» **PROBLEM REQUIREMENTS**
Reproduce exactly, and only, the lines below from the one containing "Erics Super Simple" through the one containing "Tested with Arduino IDE 1.6.7".

» **GIVEN RECORDS**
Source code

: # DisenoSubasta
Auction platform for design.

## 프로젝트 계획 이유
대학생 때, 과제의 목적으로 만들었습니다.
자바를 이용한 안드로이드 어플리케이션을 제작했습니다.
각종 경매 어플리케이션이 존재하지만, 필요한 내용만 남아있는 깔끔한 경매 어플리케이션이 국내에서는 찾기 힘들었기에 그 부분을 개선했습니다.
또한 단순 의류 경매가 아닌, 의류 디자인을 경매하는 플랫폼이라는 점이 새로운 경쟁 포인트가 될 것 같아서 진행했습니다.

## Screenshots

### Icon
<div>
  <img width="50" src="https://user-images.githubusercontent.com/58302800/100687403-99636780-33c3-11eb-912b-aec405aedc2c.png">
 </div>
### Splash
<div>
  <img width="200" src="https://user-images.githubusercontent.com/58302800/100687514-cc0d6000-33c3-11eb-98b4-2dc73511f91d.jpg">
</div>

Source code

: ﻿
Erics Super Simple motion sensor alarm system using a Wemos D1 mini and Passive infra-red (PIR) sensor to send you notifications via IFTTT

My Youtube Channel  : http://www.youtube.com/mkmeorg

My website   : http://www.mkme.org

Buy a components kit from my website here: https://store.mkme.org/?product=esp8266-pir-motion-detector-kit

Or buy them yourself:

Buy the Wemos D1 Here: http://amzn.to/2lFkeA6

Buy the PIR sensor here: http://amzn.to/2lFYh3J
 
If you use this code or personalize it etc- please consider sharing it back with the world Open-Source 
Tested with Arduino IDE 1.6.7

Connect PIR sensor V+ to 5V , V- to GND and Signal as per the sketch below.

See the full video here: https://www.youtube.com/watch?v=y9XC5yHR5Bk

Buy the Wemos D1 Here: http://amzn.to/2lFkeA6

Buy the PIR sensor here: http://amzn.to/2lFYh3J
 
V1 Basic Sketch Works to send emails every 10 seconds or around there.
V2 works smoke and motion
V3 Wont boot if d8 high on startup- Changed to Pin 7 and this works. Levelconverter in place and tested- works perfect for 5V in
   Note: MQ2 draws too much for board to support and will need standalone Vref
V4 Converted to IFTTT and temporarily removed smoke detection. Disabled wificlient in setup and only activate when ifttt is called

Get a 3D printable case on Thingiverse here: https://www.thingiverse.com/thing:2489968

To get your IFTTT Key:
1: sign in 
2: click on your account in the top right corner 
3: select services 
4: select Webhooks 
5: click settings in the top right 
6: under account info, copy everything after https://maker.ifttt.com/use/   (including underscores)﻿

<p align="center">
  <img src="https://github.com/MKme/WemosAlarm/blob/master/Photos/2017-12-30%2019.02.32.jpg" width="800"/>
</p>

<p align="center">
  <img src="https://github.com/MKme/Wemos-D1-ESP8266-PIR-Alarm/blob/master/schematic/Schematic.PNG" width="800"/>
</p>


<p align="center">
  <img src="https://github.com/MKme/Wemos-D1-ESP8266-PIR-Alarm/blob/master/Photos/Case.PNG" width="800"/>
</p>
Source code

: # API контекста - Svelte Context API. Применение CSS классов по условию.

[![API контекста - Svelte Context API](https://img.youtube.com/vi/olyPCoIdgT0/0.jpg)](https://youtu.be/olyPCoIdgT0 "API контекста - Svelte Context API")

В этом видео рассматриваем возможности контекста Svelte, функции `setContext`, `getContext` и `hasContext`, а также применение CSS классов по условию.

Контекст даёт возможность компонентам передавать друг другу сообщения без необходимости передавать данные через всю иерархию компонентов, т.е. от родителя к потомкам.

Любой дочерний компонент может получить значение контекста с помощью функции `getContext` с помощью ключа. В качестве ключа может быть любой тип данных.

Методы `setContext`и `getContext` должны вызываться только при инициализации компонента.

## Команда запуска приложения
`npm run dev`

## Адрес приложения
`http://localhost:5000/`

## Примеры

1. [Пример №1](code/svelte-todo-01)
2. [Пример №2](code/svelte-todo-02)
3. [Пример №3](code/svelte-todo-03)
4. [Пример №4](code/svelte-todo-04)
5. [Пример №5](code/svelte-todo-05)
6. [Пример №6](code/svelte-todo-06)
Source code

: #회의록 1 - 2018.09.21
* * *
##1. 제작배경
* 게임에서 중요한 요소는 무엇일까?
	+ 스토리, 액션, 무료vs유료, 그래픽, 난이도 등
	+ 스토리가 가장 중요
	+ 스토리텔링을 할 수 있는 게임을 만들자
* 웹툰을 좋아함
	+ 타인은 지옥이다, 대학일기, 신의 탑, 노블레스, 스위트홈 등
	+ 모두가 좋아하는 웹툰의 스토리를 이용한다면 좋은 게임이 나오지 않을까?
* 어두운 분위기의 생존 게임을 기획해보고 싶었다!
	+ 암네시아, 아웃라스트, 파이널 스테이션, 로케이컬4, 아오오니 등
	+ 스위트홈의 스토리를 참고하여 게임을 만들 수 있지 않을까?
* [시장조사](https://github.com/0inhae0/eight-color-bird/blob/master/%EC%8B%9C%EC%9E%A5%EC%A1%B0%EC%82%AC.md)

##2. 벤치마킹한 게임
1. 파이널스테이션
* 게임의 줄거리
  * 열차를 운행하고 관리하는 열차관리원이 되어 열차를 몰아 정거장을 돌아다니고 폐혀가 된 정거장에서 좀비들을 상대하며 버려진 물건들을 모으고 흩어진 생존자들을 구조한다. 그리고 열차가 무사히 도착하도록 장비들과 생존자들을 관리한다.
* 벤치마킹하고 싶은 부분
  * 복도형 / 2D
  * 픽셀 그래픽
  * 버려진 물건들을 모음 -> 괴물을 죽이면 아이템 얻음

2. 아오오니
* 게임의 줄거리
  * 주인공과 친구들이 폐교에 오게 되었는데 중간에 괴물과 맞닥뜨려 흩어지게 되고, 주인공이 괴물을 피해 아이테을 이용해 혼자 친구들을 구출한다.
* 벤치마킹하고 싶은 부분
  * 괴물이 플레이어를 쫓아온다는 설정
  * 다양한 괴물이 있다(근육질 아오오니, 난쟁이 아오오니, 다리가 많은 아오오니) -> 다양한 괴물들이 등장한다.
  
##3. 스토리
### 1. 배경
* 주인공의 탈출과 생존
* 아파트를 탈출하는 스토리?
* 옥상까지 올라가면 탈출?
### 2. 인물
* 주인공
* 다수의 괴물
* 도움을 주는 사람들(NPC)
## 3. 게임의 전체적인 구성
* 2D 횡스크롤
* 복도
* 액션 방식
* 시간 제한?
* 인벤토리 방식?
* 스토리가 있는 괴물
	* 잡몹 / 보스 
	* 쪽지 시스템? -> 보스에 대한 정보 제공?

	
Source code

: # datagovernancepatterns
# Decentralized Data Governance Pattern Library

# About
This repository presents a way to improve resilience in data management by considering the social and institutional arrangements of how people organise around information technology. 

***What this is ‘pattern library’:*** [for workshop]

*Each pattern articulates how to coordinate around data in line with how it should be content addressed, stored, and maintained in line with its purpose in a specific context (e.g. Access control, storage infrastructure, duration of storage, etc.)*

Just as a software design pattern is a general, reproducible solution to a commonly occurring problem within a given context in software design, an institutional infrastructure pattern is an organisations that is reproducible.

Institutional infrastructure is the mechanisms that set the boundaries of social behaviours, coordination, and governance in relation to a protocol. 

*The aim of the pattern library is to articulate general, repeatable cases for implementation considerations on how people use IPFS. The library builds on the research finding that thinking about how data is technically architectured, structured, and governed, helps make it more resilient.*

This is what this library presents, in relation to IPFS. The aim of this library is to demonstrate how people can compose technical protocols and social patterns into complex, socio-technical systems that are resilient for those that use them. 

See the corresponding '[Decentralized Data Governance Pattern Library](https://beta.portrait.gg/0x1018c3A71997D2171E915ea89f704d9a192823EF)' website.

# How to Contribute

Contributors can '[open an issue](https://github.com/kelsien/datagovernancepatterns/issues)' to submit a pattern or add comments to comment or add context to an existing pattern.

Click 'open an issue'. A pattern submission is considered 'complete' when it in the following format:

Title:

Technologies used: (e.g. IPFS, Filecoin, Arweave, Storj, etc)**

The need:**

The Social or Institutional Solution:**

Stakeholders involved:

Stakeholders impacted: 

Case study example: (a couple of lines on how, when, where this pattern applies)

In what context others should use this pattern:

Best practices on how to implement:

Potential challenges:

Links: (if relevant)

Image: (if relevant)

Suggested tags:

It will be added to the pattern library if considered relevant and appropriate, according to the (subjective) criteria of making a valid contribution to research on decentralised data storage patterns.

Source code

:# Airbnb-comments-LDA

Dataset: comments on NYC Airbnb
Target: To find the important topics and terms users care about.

» **EXERCISE RESULT**
Erics Super Simple motion sensor alarm system using a Wemos D1 mini and Passive infra-red (PIR) sensor to send you notifications via IFTTT

My Youtube Channel  : http://www.youtube.com/mkmeorg

My website   : http://www.mkme.org

Buy a components kit from my website here: https://store.mkme.org/?product=esp8266-pir-motion-detector-kit

Or buy them yourself:

Buy the Wemos D1 Here: http://amzn.to/2lFkeA6

Buy the PIR sensor here: http://amzn.to/2lFYh3J
 
If you use this code or personalize it etc- please consider sharing it back with the world Open-Source 
Tested with Arduino IDE 1.6.7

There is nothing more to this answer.